Il padre dell’enteroscopia è il giapponese Yamamoto che l’ha messa a punto all’inizio di questo secolo. In Europa questa procedura è molto praticata in Germania, tanto che la stessa dottoressa Riccioni ha imparato la tecnica a Wiesbaden. Maria Elena Riccioni, inoltre, è coautrice delle linee guida della Società Europea di Endoscopia Gastrointestinale (ESGE) sull’enteroscopia, pubblicate nel 2018 sulla rivista Endoscopy.

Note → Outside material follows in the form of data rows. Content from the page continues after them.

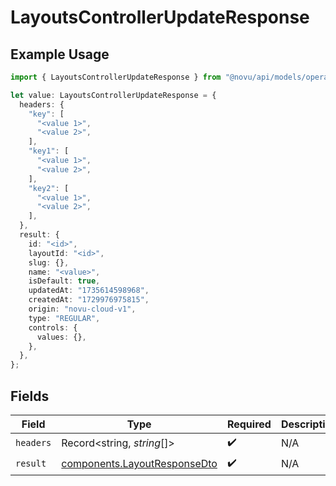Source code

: # LayoutsControllerUpdateResponse

## Example Usage

```typescript
import { LayoutsControllerUpdateResponse } from "@novu/api/models/operations";

let value: LayoutsControllerUpdateResponse = {
  headers: {
    "key": [
      "<value 1>",
      "<value 2>",
    ],
    "key1": [
      "<value 1>",
      "<value 2>",
    ],
    "key2": [
      "<value 1>",
      "<value 2>",
    ],
  },
  result: {
    id: "<id>",
    layoutId: "<id>",
    slug: {},
    name: "<value>",
    isDefault: true,
    updatedAt: "1735614598968",
    createdAt: "1729976975815",
    origin: "novu-cloud-v1",
    type: "REGULAR",
    controls: {
      values: {},
    },
  },
};
```

## Fields

| Field                                                                        | Type                                                                         | Required                                                                     | Description                                                                  |
| ---------------------------------------------------------------------------- | ---------------------------------------------------------------------------- | ---------------------------------------------------------------------------- | ---------------------------------------------------------------------------- |
| `headers`                                                                    | Record<string, *string*[]>                                                   | :heavy_check_mark:                                                           | N/A                                                                          |
| `result`                                                                     | [components.LayoutResponseDto](../../models/components/layoutresponsedto.md) | :heavy_check_mark:                                                           | N/A                                                                          |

Come molte procedure mediche, anche l’enteroscopia non è scevra da rischi. «Secondo la letteratura degli ultimi 20 anni – spiega Riccioni – il rischio dell’enteroscopia diagnostica si aggira intorno allo 0,1%. Le procedure più complesse sono quelle legate alle polipectomie. L’enteroscopia, infatti, è consigliata soprattutto a pazienti affetti da sindromi di poliposi familiare o da particolari patologie intestinali croniche».
Fino a pochi anni fa, le persone che sviluppavano polipi nel tratto dell’intestino tenue erano spesso sottoposte a resezioni del tratto intestinale compromesso, rischiando, nel tempo, di arrivare ad un intestino corto. Oggi, l’enteroscopia permette di evitarlo. «I rischi di perforazione e sanguinamento sono direttamente collegati al diametro del polipo: più questo è grande, maggiori saranno i rischi – sottolinea la ricercatrice -. Ma in queste situazioni, l’enteroscopia rappresenta comunque il minore dei mali, evitando – conclude Riccione – di sottoporre il paziente ad un vero e proprio intervento chirurgico».